## What the task requires
Set every entry below down once more, exactly as it stands, without images.

Data records: Begin

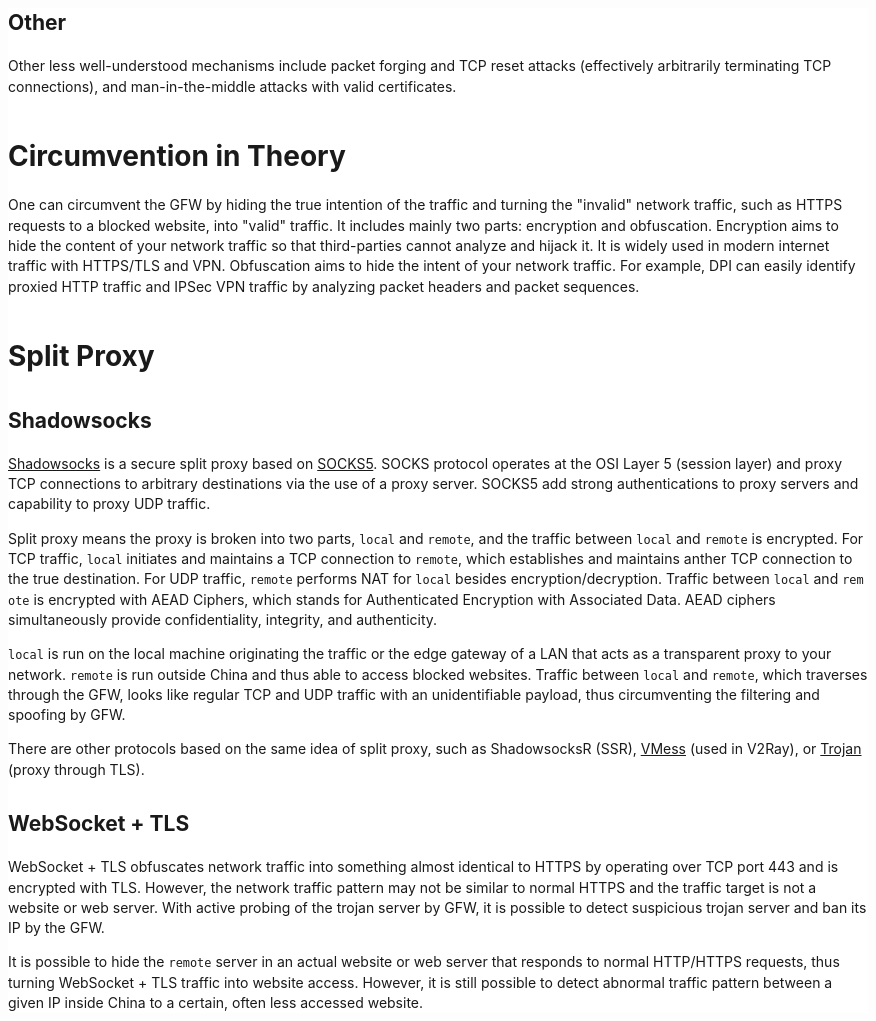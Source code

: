 ## Other
Other less well-understood mechanisms include packet forging and TCP reset attacks (effectively arbitrarily terminating TCP connections), and man-in-the-middle attacks with valid certificates.

# Circumvention in Theory
One can circumvent the GFW by hiding the true intention of the traffic and turning the "invalid" network traffic, such as HTTPS requests to a blocked website, into "valid" traffic. It includes mainly two parts: encryption and obfuscation. Encryption aims to hide the content of your network traffic so that third-parties cannot analyze and hijack it. It is widely used in modern internet traffic with HTTPS/TLS and VPN. Obfuscation aims to hide the intent of your network traffic. For example, DPI can easily identify proxied HTTP traffic and IPSec VPN traffic by analyzing packet headers and packet sequences.

# Split Proxy
## Shadowsocks
[Shadowsocks](https://shadowsocks.org/assets/whitepaper.pdf) is a secure split proxy based on [SOCKS5](https://www.ietf.org/rfc/rfc1928.txt). SOCKS protocol operates at the OSI Layer 5 (session layer) and proxy TCP connections to arbitrary destinations via the use of a proxy server. SOCKS5 add strong authentications to proxy servers and capability to proxy UDP traffic.

Split proxy means the proxy is broken into two parts, `local` and `remote`, and the traffic between `local` and `remote` is encrypted. For TCP traffic, `local` initiates and maintains a TCP connection to `remote`, which establishes and maintains anther TCP connection to the true destination. For UDP traffic, `remote` performs NAT for `local` besides encryption/decryption.  Traffic between `local` and `remote` is encrypted with AEAD Ciphers, which stands for Authenticated Encryption with Associated Data. AEAD ciphers simultaneously provide confidentiality, integrity, and authenticity.

`local` is run on the local machine originating the traffic or the edge gateway of a LAN that acts as a transparent proxy to your network. `remote` is run outside China and thus able to access blocked websites. Traffic between `local` and `remote`, which traverses through the GFW, looks like regular TCP and UDP traffic with an unidentifiable payload, thus circumventing the filtering and spoofing by GFW.

There are other protocols based on the same idea of split proxy, such as ShadowsocksR (SSR), [VMess](https://www.v2ray.com/en/configuration/protocols/vmess.html) (used in V2Ray), or [Trojan](https://trojan-gfw.github.io/trojan/protocol) (proxy through TLS).

## WebSocket + TLS
WebSocket + TLS obfuscates network traffic into something almost identical to HTTPS by operating over TCP port 443 and is encrypted with TLS. However, the network traffic pattern may not be similar to normal HTTPS and the traffic target is not a website or web server. With active probing of the trojan server by GFW, it is possible to detect suspicious trojan server and ban its IP by the GFW.

It is possible to hide the `remote` server in an actual website or web server that responds to normal HTTP/HTTPS requests, thus turning WebSocket + TLS traffic into website access. However, it is still possible to detect abnormal traffic pattern between a given IP inside China to a certain, often less accessed website.
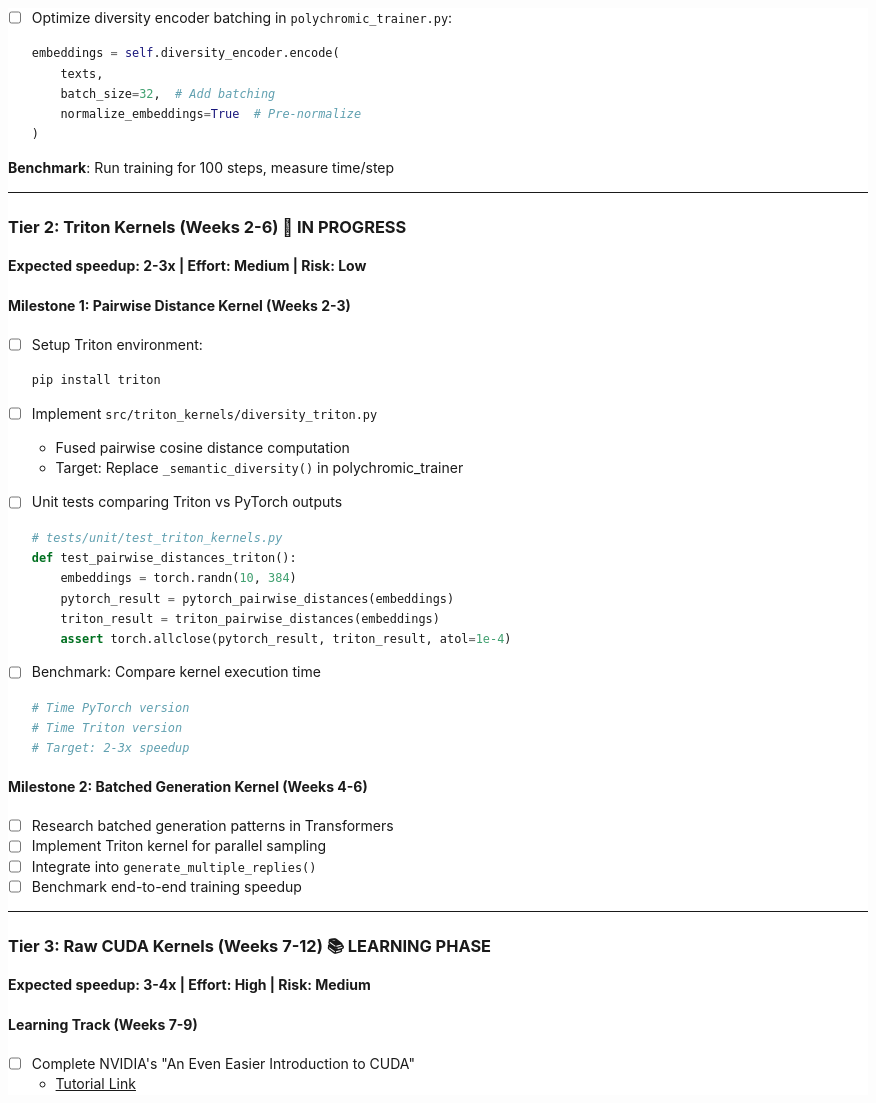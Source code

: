 - [ ] Optimize diversity encoder batching in `polychromic_trainer.py`:
  ```python
  embeddings = self.diversity_encoder.encode(
      texts,
      batch_size=32,  # Add batching
      normalize_embeddings=True  # Pre-normalize
  )
  ```

**Benchmark**: Run training for 100 steps, measure time/step

---

### Tier 2: Triton Kernels (Weeks 2-6) 🔄 IN PROGRESS
**Expected speedup: 2-3x | Effort: Medium | Risk: Low**

#### Milestone 1: Pairwise Distance Kernel (Weeks 2-3)
- [ ] Setup Triton environment:
  ```bash
  pip install triton
  ```

- [ ] Implement `src/triton_kernels/diversity_triton.py`
  - Fused pairwise cosine distance computation
  - Target: Replace `_semantic_diversity()` in polychromic_trainer

- [ ] Unit tests comparing Triton vs PyTorch outputs
  ```python
  # tests/unit/test_triton_kernels.py
  def test_pairwise_distances_triton():
      embeddings = torch.randn(10, 384)
      pytorch_result = pytorch_pairwise_distances(embeddings)
      triton_result = triton_pairwise_distances(embeddings)
      assert torch.allclose(pytorch_result, triton_result, atol=1e-4)
  ```

- [ ] Benchmark: Compare kernel execution time
  ```python
  # Time PyTorch version
  # Time Triton version
  # Target: 2-3x speedup
  ```

#### Milestone 2: Batched Generation Kernel (Weeks 4-6)
- [ ] Research batched generation patterns in Transformers
- [ ] Implement Triton kernel for parallel sampling
- [ ] Integrate into `generate_multiple_replies()`
- [ ] Benchmark end-to-end training speedup

---

### Tier 3: Raw CUDA Kernels (Weeks 7-12) 📚 LEARNING PHASE
**Expected speedup: 3-4x | Effort: High | Risk: Medium**

#### Learning Track (Weeks 7-9)
- [ ] Complete NVIDIA's "An Even Easier Introduction to CUDA"
  - [Tutorial Link](https://developer.nvidia.com/blog/even-easier-introduction-cuda/)
  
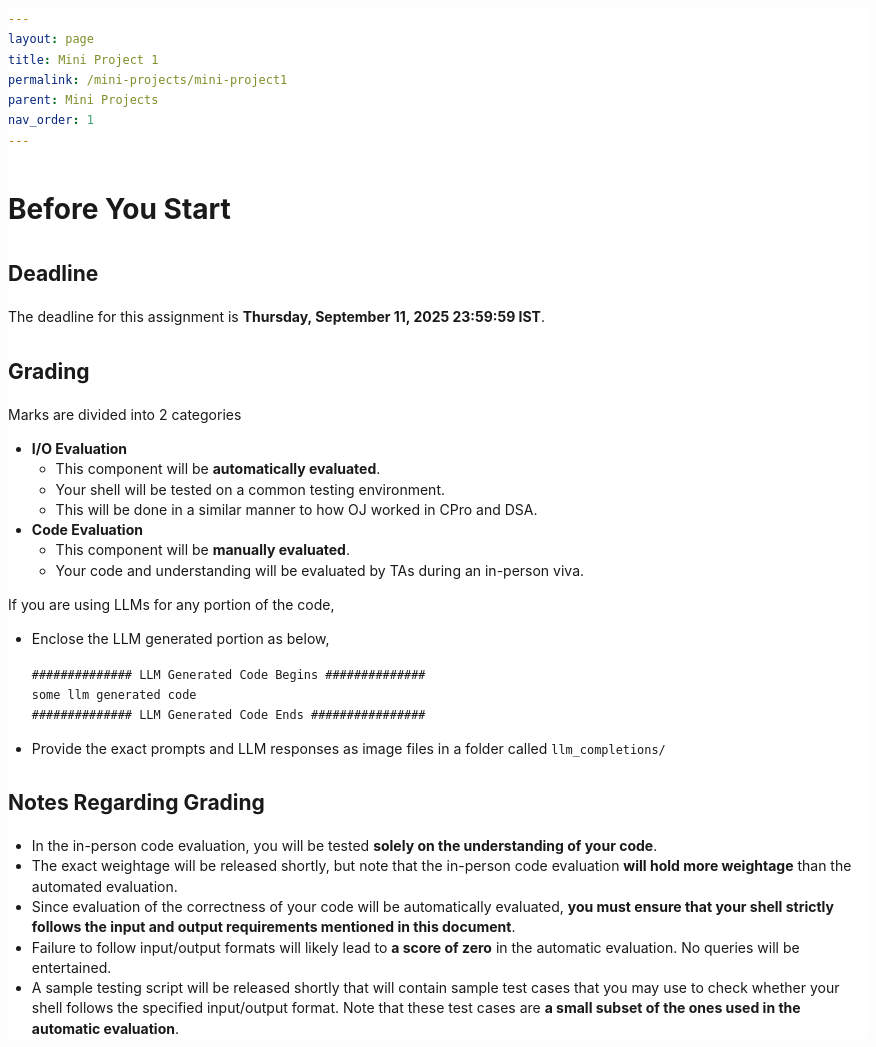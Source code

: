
 ```yaml
---
layout: page
title: Mini Project 1
permalink: /mini-projects/mini-project1
parent: Mini Projects
nav_order: 1
---
```


# Before You Start

## Deadline

The deadline for this assignment is **Thursday, September 11, 2025 23:59:59 IST**.

## Grading

Marks are divided into 2 categories

- **I/O Evaluation**
  - This component will be **automatically evaluated**.
  - Your shell will be tested on a common testing environment.
  - This will be done in a similar manner to how OJ worked in CPro and DSA.
- **Code Evaluation**
  - This component will be **manually evaluated**.
  - Your code and understanding will be evaluated by TAs during an in-person viva.

If you are using LLMs for any portion of the code,

- Enclose the LLM generated portion as below,

  ```
  ############## LLM Generated Code Begins ##############
  some llm generated code
  ############## LLM Generated Code Ends ################
  ```

- Provide the exact prompts and LLM responses as image files in a folder called `llm_completions/`

## Notes Regarding Grading

- In the in-person code evaluation, you will be tested **solely on the understanding of your code**.
- The exact weightage will be released shortly, but note that the in-person code evaluation **will hold more weightage** than the automated evaluation.
- Since evaluation of the correctness of your code will be automatically evaluated, **you must ensure that your shell strictly follows the input and output requirements mentioned in this document**.
- Failure to follow input/output formats will likely lead to **a score of zero** in the automatic evaluation. No queries will be entertained.
- A sample testing script will be released shortly that will contain sample test cases that you may use to check whether your shell follows the specified input/output format. Note that these test cases are **a small subset of the ones used in the automatic evaluation**.

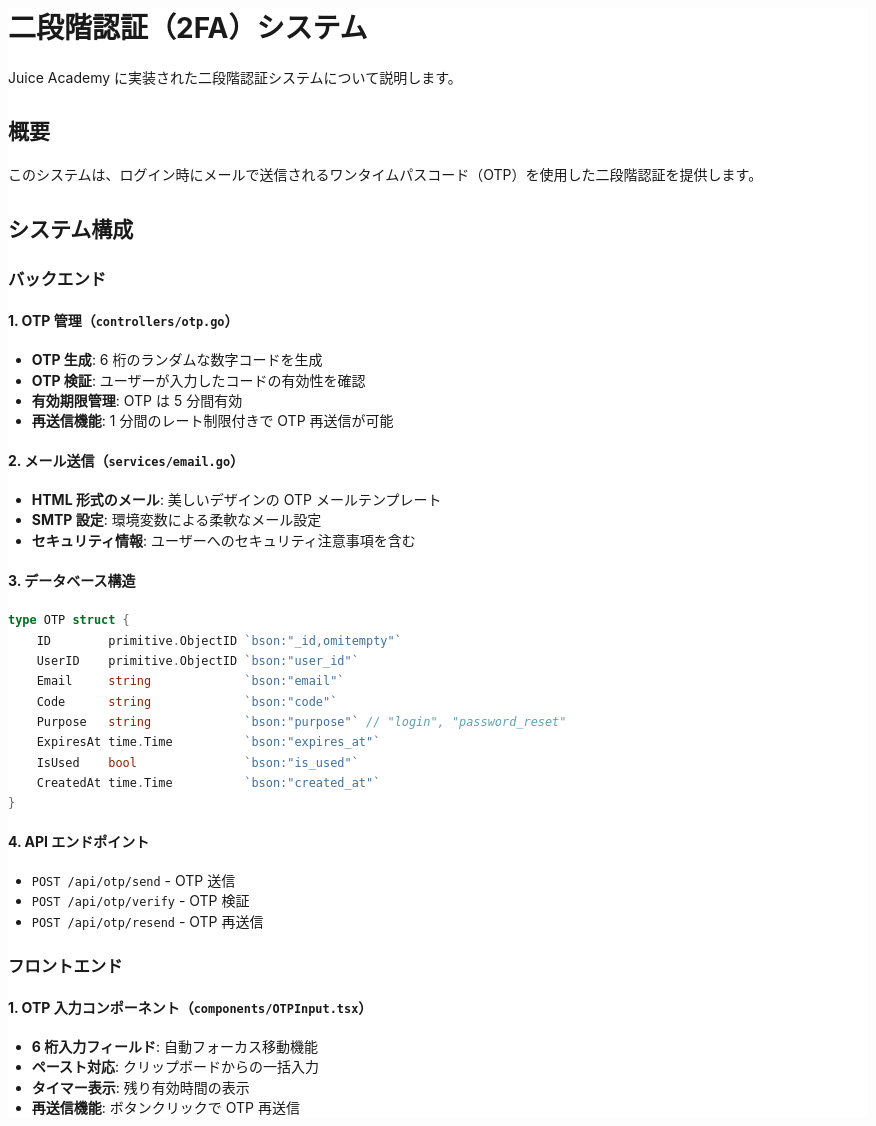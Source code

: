 # 二段階認証（2FA）システム

Juice Academy に実装された二段階認証システムについて説明します。

## 概要

このシステムは、ログイン時にメールで送信されるワンタイムパスコード（OTP）を使用した二段階認証を提供します。

## システム構成

### バックエンド

#### 1. OTP 管理（`controllers/otp.go`）

- **OTP 生成**: 6 桁のランダムな数字コードを生成
- **OTP 検証**: ユーザーが入力したコードの有効性を確認
- **有効期限管理**: OTP は 5 分間有効
- **再送信機能**: 1 分間のレート制限付きで OTP 再送信が可能

#### 2. メール送信（`services/email.go`）

- **HTML 形式のメール**: 美しいデザインの OTP メールテンプレート
- **SMTP 設定**: 環境変数による柔軟なメール設定
- **セキュリティ情報**: ユーザーへのセキュリティ注意事項を含む

#### 3. データベース構造

```go
type OTP struct {
    ID        primitive.ObjectID `bson:"_id,omitempty"`
    UserID    primitive.ObjectID `bson:"user_id"`
    Email     string             `bson:"email"`
    Code      string             `bson:"code"`
    Purpose   string             `bson:"purpose"` // "login", "password_reset"
    ExpiresAt time.Time          `bson:"expires_at"`
    IsUsed    bool               `bson:"is_used"`
    CreatedAt time.Time          `bson:"created_at"`
}
```

#### 4. API エンドポイント

- `POST /api/otp/send` - OTP 送信
- `POST /api/otp/verify` - OTP 検証
- `POST /api/otp/resend` - OTP 再送信

### フロントエンド

#### 1. OTP 入力コンポーネント（`components/OTPInput.tsx`）

- **6 桁入力フィールド**: 自動フォーカス移動機能
- **ペースト対応**: クリップボードからの一括入力
- **タイマー表示**: 残り有効時間の表示
- **再送信機能**: ボタンクリックで OTP 再送信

Data records: End

## Output of the task
Source code

: ## Other
Other less well-understood mechanisms include packet forging and TCP reset attacks (effectively arbitrarily terminating TCP connections), and man-in-the-middle attacks with valid certificates.

# Circumvention in Theory
One can circumvent the GFW by hiding the true intention of the traffic and turning the "invalid" network traffic, such as HTTPS requests to a blocked website, into "valid" traffic. It includes mainly two parts: encryption and obfuscation. Encryption aims to hide the content of your network traffic so that third-parties cannot analyze and hijack it. It is widely used in modern internet traffic with HTTPS/TLS and VPN. Obfuscation aims to hide the intent of your network traffic. For example, DPI can easily identify proxied HTTP traffic and IPSec VPN traffic by analyzing packet headers and packet sequences.

# Split Proxy
## Shadowsocks
[Shadowsocks](https://shadowsocks.org/assets/whitepaper.pdf) is a secure split proxy based on [SOCKS5](https://www.ietf.org/rfc/rfc1928.txt). SOCKS protocol operates at the OSI Layer 5 (session layer) and proxy TCP connections to arbitrary destinations via the use of a proxy server. SOCKS5 add strong authentications to proxy servers and capability to proxy UDP traffic.

Split proxy means the proxy is broken into two parts, `local` and `remote`, and the traffic between `local` and `remote` is encrypted. For TCP traffic, `local` initiates and maintains a TCP connection to `remote`, which establishes and maintains anther TCP connection to the true destination. For UDP traffic, `remote` performs NAT for `local` besides encryption/decryption.  Traffic between `local` and `remote` is encrypted with AEAD Ciphers, which stands for Authenticated Encryption with Associated Data. AEAD ciphers simultaneously provide confidentiality, integrity, and authenticity.

`local` is run on the local machine originating the traffic or the edge gateway of a LAN that acts as a transparent proxy to your network. `remote` is run outside China and thus able to access blocked websites. Traffic between `local` and `remote`, which traverses through the GFW, looks like regular TCP and UDP traffic with an unidentifiable payload, thus circumventing the filtering and spoofing by GFW.

There are other protocols based on the same idea of split proxy, such as ShadowsocksR (SSR), [VMess](https://www.v2ray.com/en/configuration/protocols/vmess.html) (used in V2Ray), or [Trojan](https://trojan-gfw.github.io/trojan/protocol) (proxy through TLS).

## WebSocket + TLS
WebSocket + TLS obfuscates network traffic into something almost identical to HTTPS by operating over TCP port 443 and is encrypted with TLS. However, the network traffic pattern may not be similar to normal HTTPS and the traffic target is not a website or web server. With active probing of the trojan server by GFW, it is possible to detect suspicious trojan server and ban its IP by the GFW.

It is possible to hide the `remote` server in an actual website or web server that responds to normal HTTP/HTTPS requests, thus turning WebSocket + TLS traffic into website access. However, it is still possible to detect abnormal traffic pattern between a given IP inside China to a certain, often less accessed website.
Source code

: - [ ] Optimize diversity encoder batching in `polychromic_trainer.py`:
  ```python
  embeddings = self.diversity_encoder.encode(
      texts,
      batch_size=32,  # Add batching
      normalize_embeddings=True  # Pre-normalize
  )
  ```

**Benchmark**: Run training for 100 steps, measure time/step

---

### Tier 2: Triton Kernels (Weeks 2-6) 🔄 IN PROGRESS
**Expected speedup: 2-3x | Effort: Medium | Risk: Low**

#### Milestone 1: Pairwise Distance Kernel (Weeks 2-3)
- [ ] Setup Triton environment:
  ```bash
  pip install triton
  ```

- [ ] Implement `src/triton_kernels/diversity_triton.py`
  - Fused pairwise cosine distance computation
  - Target: Replace `_semantic_diversity()` in polychromic_trainer

- [ ] Unit tests comparing Triton vs PyTorch outputs
  ```python
  # tests/unit/test_triton_kernels.py
  def test_pairwise_distances_triton():
      embeddings = torch.randn(10, 384)
      pytorch_result = pytorch_pairwise_distances(embeddings)
      triton_result = triton_pairwise_distances(embeddings)
      assert torch.allclose(pytorch_result, triton_result, atol=1e-4)
  ```

- [ ] Benchmark: Compare kernel execution time
  ```python
  # Time PyTorch version
  # Time Triton version
  # Target: 2-3x speedup
  ```

#### Milestone 2: Batched Generation Kernel (Weeks 4-6)
- [ ] Research batched generation patterns in Transformers
- [ ] Implement Triton kernel for parallel sampling
- [ ] Integrate into `generate_multiple_replies()`
- [ ] Benchmark end-to-end training speedup

---

### Tier 3: Raw CUDA Kernels (Weeks 7-12) 📚 LEARNING PHASE
**Expected speedup: 3-4x | Effort: High | Risk: Medium**

#### Learning Track (Weeks 7-9)
- [ ] Complete NVIDIA's "An Even Easier Introduction to CUDA"
  - [Tutorial Link](https://developer.nvidia.com/blog/even-easier-introduction-cuda/)
  
Source code

:
 ```yaml
---
layout: page
title: Mini Project 1
permalink: /mini-projects/mini-project1
parent: Mini Projects
nav_order: 1
---
```


# Before You Start

## Deadline

The deadline for this assignment is **Thursday, September 11, 2025 23:59:59 IST**.

## Grading

Marks are divided into 2 categories

- **I/O Evaluation**
  - This component will be **automatically evaluated**.
  - Your shell will be tested on a common testing environment.
  - This will be done in a similar manner to how OJ worked in CPro and DSA.
- **Code Evaluation**
  - This component will be **manually evaluated**.
  - Your code and understanding will be evaluated by TAs during an in-person viva.

If you are using LLMs for any portion of the code,

- Enclose the LLM generated portion as below,

  ```
  ############## LLM Generated Code Begins ##############
  some llm generated code
  ############## LLM Generated Code Ends ################
  ```

- Provide the exact prompts and LLM responses as image files in a folder called `llm_completions/`

## Notes Regarding Grading

- In the in-person code evaluation, you will be tested **solely on the understanding of your code**.
- The exact weightage will be released shortly, but note that the in-person code evaluation **will hold more weightage** than the automated evaluation.
- Since evaluation of the correctness of your code will be automatically evaluated, **you must ensure that your shell strictly follows the input and output requirements mentioned in this document**.
- Failure to follow input/output formats will likely lead to **a score of zero** in the automatic evaluation. No queries will be entertained.
- A sample testing script will be released shortly that will contain sample test cases that you may use to check whether your shell follows the specified input/output format. Note that these test cases are **a small subset of the ones used in the automatic evaluation**.

Source code

: # 二段階認証（2FA）システム

Juice Academy に実装された二段階認証システムについて説明します。

## 概要

このシステムは、ログイン時にメールで送信されるワンタイムパスコード（OTP）を使用した二段階認証を提供します。

## システム構成

### バックエンド

#### 1. OTP 管理（`controllers/otp.go`）

- **OTP 生成**: 6 桁のランダムな数字コードを生成
- **OTP 検証**: ユーザーが入力したコードの有効性を確認
- **有効期限管理**: OTP は 5 分間有効
- **再送信機能**: 1 分間のレート制限付きで OTP 再送信が可能

#### 2. メール送信（`services/email.go`）

- **HTML 形式のメール**: 美しいデザインの OTP メールテンプレート
- **SMTP 設定**: 環境変数による柔軟なメール設定
- **セキュリティ情報**: ユーザーへのセキュリティ注意事項を含む

#### 3. データベース構造

```go
type OTP struct {
    ID        primitive.ObjectID `bson:"_id,omitempty"`
    UserID    primitive.ObjectID `bson:"user_id"`
    Email     string             `bson:"email"`
    Code      string             `bson:"code"`
    Purpose   string             `bson:"purpose"` // "login", "password_reset"
    ExpiresAt time.Time          `bson:"expires_at"`
    IsUsed    bool               `bson:"is_used"`
    CreatedAt time.Time          `bson:"created_at"`
}
```

#### 4. API エンドポイント

- `POST /api/otp/send` - OTP 送信
- `POST /api/otp/verify` - OTP 検証
- `POST /api/otp/resend` - OTP 再送信

### フロントエンド

#### 1. OTP 入力コンポーネント（`components/OTPInput.tsx`）

- **6 桁入力フィールド**: 自動フォーカス移動機能
- **ペースト対応**: クリップボードからの一括入力
- **タイマー表示**: 残り有効時間の表示
- **再送信機能**: ボタンクリックで OTP 再送信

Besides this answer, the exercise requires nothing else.